[[ DATA RECORDS open ]]
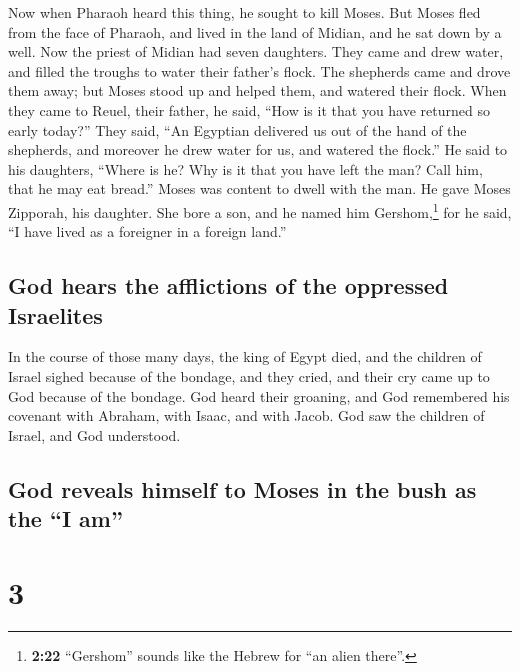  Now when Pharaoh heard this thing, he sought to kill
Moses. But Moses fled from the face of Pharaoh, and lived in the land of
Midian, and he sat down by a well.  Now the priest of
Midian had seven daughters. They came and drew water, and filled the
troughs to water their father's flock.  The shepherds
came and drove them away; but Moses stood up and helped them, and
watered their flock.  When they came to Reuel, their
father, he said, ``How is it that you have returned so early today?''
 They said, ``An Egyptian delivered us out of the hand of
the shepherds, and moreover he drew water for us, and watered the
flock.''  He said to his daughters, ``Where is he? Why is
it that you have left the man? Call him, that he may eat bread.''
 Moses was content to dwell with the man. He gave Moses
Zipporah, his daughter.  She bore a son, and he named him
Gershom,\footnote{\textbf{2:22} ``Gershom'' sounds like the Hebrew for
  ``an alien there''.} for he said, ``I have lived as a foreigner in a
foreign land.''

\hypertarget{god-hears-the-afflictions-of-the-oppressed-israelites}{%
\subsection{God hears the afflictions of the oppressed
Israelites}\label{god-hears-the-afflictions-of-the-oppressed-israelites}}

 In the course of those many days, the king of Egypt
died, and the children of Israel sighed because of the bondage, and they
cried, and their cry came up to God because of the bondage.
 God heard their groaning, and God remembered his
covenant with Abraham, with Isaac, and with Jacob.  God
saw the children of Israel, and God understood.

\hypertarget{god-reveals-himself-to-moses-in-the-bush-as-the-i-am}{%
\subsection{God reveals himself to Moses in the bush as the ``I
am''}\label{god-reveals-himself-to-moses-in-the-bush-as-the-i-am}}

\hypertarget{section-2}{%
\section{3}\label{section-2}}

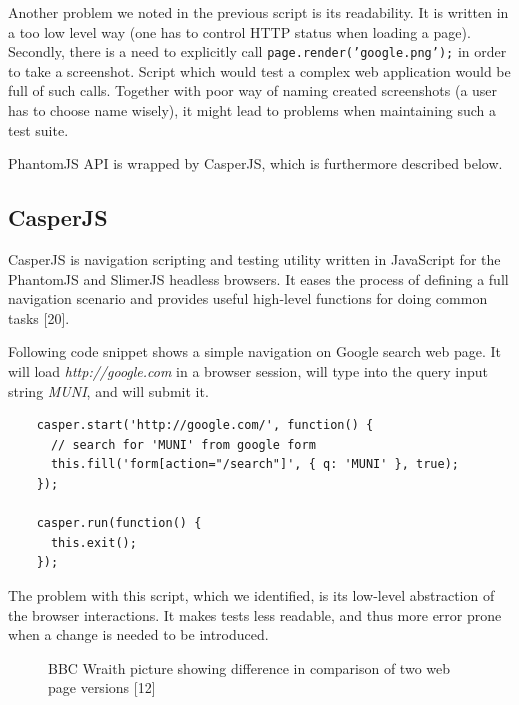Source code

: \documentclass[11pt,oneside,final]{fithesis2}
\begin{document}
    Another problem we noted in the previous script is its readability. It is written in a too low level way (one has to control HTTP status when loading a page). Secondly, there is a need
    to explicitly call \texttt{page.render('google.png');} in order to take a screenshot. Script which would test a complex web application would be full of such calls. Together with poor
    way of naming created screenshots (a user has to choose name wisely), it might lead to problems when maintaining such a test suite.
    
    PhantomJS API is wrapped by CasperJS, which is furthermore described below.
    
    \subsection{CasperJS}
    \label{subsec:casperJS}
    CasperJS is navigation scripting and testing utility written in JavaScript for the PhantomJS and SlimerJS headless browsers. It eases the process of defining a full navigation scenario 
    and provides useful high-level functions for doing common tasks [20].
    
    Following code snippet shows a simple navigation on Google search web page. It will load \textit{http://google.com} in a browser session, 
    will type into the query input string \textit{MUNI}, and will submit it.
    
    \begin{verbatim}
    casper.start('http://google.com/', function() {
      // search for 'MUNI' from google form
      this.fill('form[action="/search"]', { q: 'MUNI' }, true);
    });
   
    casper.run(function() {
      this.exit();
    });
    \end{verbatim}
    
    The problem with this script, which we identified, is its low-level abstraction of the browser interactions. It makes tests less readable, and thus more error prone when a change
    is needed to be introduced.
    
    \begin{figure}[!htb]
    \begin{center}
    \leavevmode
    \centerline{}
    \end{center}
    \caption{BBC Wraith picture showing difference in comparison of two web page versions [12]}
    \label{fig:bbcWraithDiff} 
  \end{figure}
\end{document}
[[ DATA RECORDS closed ]]
[[ DATA RECORDS open ]]
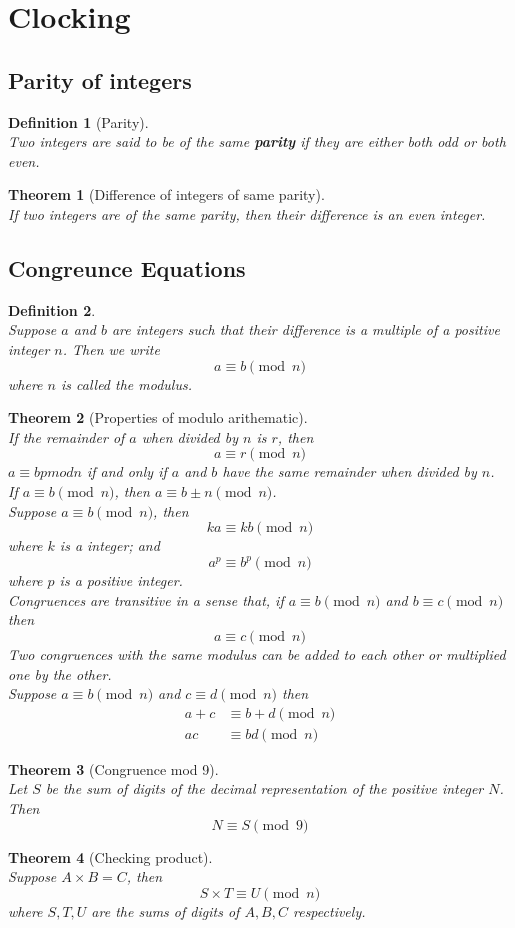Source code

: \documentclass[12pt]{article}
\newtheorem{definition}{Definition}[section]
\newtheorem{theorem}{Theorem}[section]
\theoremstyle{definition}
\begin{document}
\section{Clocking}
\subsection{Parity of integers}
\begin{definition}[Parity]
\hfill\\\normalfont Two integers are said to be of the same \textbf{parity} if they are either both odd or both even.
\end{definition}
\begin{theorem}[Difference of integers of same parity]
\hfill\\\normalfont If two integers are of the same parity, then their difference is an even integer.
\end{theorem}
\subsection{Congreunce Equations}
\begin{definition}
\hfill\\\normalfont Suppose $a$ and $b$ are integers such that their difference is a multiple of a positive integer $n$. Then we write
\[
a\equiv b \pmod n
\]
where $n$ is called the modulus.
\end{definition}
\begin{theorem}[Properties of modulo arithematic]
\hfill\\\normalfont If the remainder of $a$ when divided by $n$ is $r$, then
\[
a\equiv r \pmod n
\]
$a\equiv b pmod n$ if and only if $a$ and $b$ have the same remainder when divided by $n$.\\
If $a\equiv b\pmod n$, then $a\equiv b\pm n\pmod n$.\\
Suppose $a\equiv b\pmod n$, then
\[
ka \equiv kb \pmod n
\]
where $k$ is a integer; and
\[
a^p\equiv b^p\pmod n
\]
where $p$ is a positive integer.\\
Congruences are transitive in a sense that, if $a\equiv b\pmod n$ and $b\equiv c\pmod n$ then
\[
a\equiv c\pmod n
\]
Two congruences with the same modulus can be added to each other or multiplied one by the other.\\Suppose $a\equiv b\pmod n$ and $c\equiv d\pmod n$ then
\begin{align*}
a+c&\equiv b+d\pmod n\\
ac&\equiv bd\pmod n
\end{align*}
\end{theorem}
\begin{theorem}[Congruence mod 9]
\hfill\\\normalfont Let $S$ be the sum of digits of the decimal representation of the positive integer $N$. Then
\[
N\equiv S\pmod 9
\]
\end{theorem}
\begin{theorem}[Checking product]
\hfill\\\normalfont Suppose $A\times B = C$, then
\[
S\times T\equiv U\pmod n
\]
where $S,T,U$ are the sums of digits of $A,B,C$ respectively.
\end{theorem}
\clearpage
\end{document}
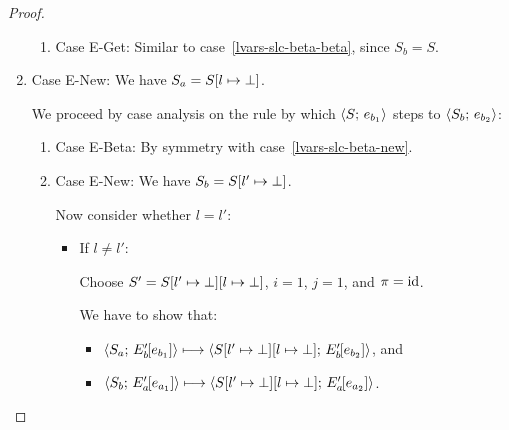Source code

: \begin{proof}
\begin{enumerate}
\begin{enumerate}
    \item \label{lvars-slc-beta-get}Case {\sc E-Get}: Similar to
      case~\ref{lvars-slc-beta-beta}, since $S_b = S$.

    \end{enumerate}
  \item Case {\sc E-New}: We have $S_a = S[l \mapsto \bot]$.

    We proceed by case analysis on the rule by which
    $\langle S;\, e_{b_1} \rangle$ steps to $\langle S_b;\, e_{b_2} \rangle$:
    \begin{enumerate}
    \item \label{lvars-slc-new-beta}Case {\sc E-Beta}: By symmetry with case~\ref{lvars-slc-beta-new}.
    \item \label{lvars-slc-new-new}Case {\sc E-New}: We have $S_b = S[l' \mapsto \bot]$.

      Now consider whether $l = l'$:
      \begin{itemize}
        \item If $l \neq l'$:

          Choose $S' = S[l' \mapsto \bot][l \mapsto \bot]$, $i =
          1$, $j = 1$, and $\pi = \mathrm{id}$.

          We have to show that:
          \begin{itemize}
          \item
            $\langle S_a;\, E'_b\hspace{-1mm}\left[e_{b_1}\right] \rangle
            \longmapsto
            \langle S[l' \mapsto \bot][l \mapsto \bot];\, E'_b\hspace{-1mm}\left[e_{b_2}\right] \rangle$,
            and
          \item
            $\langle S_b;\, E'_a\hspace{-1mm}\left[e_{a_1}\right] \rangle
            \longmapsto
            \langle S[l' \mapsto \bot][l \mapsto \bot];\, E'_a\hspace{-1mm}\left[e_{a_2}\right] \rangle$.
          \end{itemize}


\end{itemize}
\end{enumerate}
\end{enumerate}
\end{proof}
[[ DATA RECORDS closed ]]
[[ DATA RECORDS open ]]
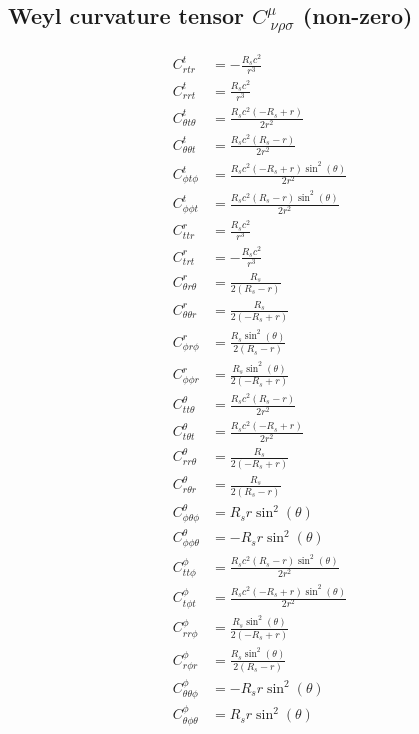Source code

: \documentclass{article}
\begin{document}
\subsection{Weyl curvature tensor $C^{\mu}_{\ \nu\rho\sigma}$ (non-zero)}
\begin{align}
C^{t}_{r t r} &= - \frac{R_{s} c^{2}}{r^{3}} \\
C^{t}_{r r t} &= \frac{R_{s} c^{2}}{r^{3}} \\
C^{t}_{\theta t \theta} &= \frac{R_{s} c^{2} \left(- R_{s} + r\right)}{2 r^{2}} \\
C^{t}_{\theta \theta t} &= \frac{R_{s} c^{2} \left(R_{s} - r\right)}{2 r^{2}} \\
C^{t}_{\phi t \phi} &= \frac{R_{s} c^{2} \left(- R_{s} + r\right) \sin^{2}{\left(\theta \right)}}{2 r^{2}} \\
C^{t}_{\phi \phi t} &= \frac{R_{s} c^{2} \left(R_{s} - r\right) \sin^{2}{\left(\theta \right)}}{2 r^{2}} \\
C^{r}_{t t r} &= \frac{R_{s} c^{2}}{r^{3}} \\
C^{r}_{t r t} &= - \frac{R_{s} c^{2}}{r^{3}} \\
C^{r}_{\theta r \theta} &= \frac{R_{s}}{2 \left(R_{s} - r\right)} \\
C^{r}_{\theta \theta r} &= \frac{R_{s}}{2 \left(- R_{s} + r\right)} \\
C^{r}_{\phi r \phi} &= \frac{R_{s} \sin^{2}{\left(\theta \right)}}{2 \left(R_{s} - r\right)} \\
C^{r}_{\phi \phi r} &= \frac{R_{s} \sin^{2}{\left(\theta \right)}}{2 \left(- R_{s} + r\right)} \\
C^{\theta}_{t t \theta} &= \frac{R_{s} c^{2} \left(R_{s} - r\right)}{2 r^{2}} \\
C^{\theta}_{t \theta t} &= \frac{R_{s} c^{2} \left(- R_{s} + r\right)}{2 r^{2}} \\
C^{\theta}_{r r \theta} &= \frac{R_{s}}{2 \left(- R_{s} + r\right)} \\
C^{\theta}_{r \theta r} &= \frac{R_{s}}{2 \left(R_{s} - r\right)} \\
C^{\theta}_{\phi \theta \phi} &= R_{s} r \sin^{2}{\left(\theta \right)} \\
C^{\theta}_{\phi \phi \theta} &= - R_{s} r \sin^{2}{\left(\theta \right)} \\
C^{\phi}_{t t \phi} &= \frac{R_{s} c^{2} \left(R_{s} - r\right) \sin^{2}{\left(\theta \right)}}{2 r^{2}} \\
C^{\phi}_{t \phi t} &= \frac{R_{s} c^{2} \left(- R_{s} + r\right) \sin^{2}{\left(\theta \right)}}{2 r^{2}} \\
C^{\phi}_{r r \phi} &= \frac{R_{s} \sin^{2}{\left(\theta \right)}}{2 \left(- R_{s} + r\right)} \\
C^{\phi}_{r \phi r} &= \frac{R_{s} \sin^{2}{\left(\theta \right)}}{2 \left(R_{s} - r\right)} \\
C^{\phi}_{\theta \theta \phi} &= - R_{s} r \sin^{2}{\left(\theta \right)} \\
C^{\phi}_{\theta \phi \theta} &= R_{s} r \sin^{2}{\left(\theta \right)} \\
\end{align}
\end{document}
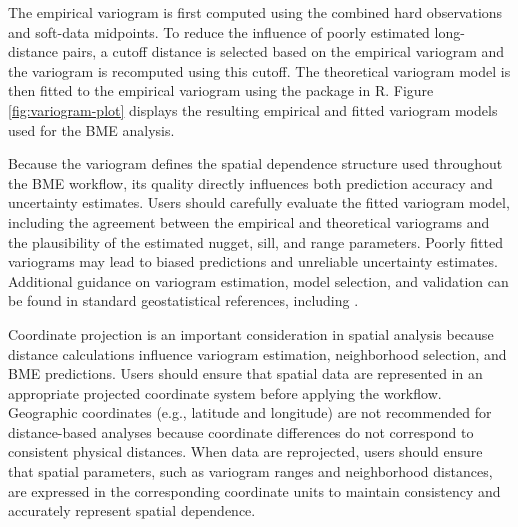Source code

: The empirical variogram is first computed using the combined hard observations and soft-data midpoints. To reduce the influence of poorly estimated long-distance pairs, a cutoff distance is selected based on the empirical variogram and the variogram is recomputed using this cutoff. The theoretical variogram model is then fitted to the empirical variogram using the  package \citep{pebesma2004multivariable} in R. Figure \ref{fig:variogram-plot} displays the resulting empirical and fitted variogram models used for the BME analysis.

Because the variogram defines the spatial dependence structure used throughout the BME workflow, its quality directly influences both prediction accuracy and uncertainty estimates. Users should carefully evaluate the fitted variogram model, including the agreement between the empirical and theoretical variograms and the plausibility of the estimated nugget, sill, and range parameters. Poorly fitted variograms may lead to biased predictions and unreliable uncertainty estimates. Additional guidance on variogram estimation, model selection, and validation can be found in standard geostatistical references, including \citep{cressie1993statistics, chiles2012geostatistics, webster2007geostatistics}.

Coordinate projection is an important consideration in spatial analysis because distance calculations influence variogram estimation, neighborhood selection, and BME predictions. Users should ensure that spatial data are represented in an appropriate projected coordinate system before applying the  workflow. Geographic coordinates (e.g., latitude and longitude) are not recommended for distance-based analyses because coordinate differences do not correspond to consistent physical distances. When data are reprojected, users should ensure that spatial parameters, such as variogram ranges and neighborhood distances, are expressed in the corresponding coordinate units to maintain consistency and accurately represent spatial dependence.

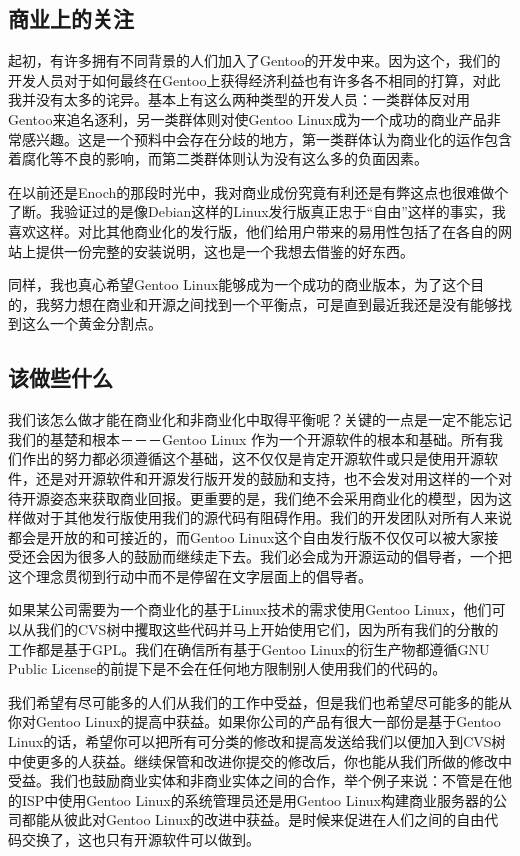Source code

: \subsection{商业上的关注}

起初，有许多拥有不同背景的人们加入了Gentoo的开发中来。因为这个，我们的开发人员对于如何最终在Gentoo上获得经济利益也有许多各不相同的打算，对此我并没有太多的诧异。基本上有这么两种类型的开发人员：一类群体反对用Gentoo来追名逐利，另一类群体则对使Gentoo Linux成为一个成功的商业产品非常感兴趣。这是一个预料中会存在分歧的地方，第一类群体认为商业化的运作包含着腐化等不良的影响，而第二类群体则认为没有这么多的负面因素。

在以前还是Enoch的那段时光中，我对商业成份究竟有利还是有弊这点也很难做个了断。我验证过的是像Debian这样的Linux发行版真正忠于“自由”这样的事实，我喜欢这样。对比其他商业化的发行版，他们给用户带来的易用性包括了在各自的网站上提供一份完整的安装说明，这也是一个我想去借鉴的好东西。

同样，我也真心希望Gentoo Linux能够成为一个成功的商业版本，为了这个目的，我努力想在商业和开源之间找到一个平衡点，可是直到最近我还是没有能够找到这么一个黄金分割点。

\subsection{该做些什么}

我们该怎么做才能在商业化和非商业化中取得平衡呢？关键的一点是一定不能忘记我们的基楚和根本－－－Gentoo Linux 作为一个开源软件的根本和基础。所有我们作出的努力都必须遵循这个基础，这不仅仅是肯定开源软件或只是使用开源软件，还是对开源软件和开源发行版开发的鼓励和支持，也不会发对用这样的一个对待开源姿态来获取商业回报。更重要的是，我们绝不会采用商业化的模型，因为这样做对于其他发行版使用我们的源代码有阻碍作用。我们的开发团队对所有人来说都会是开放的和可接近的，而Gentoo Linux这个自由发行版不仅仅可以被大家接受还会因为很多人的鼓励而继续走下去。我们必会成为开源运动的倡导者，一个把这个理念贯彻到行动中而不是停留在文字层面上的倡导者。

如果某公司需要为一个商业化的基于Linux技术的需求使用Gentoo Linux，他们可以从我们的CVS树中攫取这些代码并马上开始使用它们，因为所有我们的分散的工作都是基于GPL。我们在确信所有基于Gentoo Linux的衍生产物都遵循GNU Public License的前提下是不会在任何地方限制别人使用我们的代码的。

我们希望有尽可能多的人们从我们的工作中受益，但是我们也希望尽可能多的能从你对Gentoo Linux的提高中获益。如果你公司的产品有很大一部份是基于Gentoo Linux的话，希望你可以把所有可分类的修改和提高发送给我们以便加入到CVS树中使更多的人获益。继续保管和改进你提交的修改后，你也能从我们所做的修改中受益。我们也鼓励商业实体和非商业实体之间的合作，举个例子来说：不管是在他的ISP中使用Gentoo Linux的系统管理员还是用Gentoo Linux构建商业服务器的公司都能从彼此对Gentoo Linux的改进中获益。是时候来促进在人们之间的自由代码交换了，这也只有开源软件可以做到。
[[ DATA RECORDS closed ]]
WORK REQUEST:
The lines sought are those in the data above that include the string "citep"; copy each one.

ANSWER TO THIS EXERCISE:
: The empirical variogram is first computed using the combined hard observations and soft-data midpoints. To reduce the influence of poorly estimated long-distance pairs, a cutoff distance is selected based on the empirical variogram and the variogram is recomputed using this cutoff. The theoretical variogram model is then fitted to the empirical variogram using the  package \citep{pebesma2004multivariable} in R. Figure \ref{fig:variogram-plot} displays the resulting empirical and fitted variogram models used for the BME analysis.
Because the variogram defines the spatial dependence structure used throughout the BME workflow, its quality directly influences both prediction accuracy and uncertainty estimates. Users should carefully evaluate the fitted variogram model, including the agreement between the empirical and theoretical variograms and the plausibility of the estimated nugget, sill, and range parameters. Poorly fitted variograms may lead to biased predictions and unreliable uncertainty estimates. Additional guidance on variogram estimation, model selection, and validation can be found in standard geostatistical references, including \citep{cressie1993statistics, chiles2012geostatistics, webster2007geostatistics}.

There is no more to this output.